Instructions for the task → Print each line below verbatim, skipping every picture.

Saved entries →
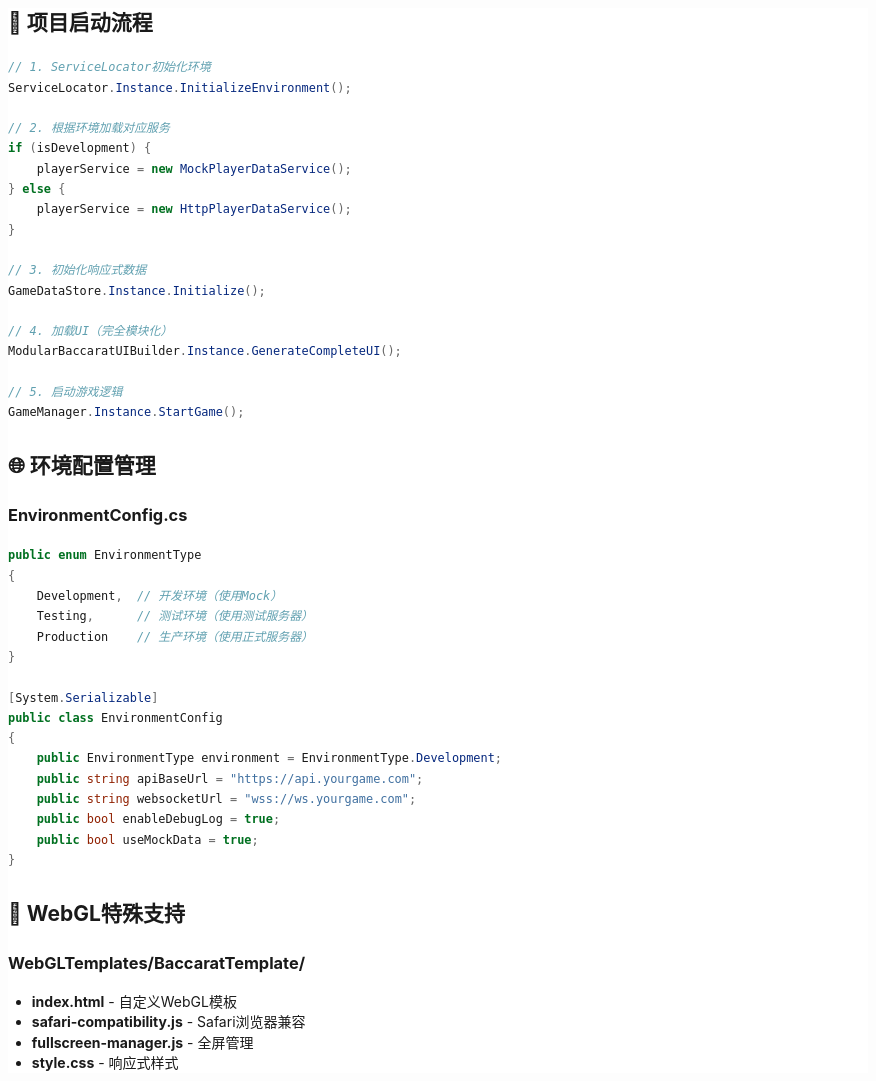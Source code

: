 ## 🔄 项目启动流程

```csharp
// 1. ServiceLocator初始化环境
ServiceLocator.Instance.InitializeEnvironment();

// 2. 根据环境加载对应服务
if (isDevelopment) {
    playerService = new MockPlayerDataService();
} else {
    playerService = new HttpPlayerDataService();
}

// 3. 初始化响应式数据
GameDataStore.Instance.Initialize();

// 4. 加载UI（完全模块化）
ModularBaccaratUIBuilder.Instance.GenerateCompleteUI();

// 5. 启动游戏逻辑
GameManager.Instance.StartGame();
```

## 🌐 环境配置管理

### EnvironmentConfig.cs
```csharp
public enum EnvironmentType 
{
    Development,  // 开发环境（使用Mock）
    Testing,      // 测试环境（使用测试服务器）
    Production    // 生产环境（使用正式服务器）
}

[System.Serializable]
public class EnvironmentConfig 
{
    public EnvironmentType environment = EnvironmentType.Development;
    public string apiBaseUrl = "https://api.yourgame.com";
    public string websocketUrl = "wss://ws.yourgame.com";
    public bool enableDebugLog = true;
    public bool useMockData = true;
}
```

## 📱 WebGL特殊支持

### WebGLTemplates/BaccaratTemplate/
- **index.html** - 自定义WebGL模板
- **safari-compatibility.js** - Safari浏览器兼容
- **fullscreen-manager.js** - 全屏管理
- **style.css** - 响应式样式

Response area →
Source code

: ## 🔄 项目启动流程

```csharp
// 1. ServiceLocator初始化环境
ServiceLocator.Instance.InitializeEnvironment();

// 2. 根据环境加载对应服务
if (isDevelopment) {
    playerService = new MockPlayerDataService();
} else {
    playerService = new HttpPlayerDataService();
}

// 3. 初始化响应式数据
GameDataStore.Instance.Initialize();

// 4. 加载UI（完全模块化）
ModularBaccaratUIBuilder.Instance.GenerateCompleteUI();

// 5. 启动游戏逻辑
GameManager.Instance.StartGame();
```

## 🌐 环境配置管理

### EnvironmentConfig.cs
```csharp
public enum EnvironmentType 
{
    Development,  // 开发环境（使用Mock）
    Testing,      // 测试环境（使用测试服务器）
    Production    // 生产环境（使用正式服务器）
}

[System.Serializable]
public class EnvironmentConfig 
{
    public EnvironmentType environment = EnvironmentType.Development;
    public string apiBaseUrl = "https://api.yourgame.com";
    public string websocketUrl = "wss://ws.yourgame.com";
    public bool enableDebugLog = true;
    public bool useMockData = true;
}
```

## 📱 WebGL特殊支持

### WebGLTemplates/BaccaratTemplate/
- **index.html** - 自定义WebGL模板
- **safari-compatibility.js** - Safari浏览器兼容
- **fullscreen-manager.js** - 全屏管理
- **style.css** - 响应式样式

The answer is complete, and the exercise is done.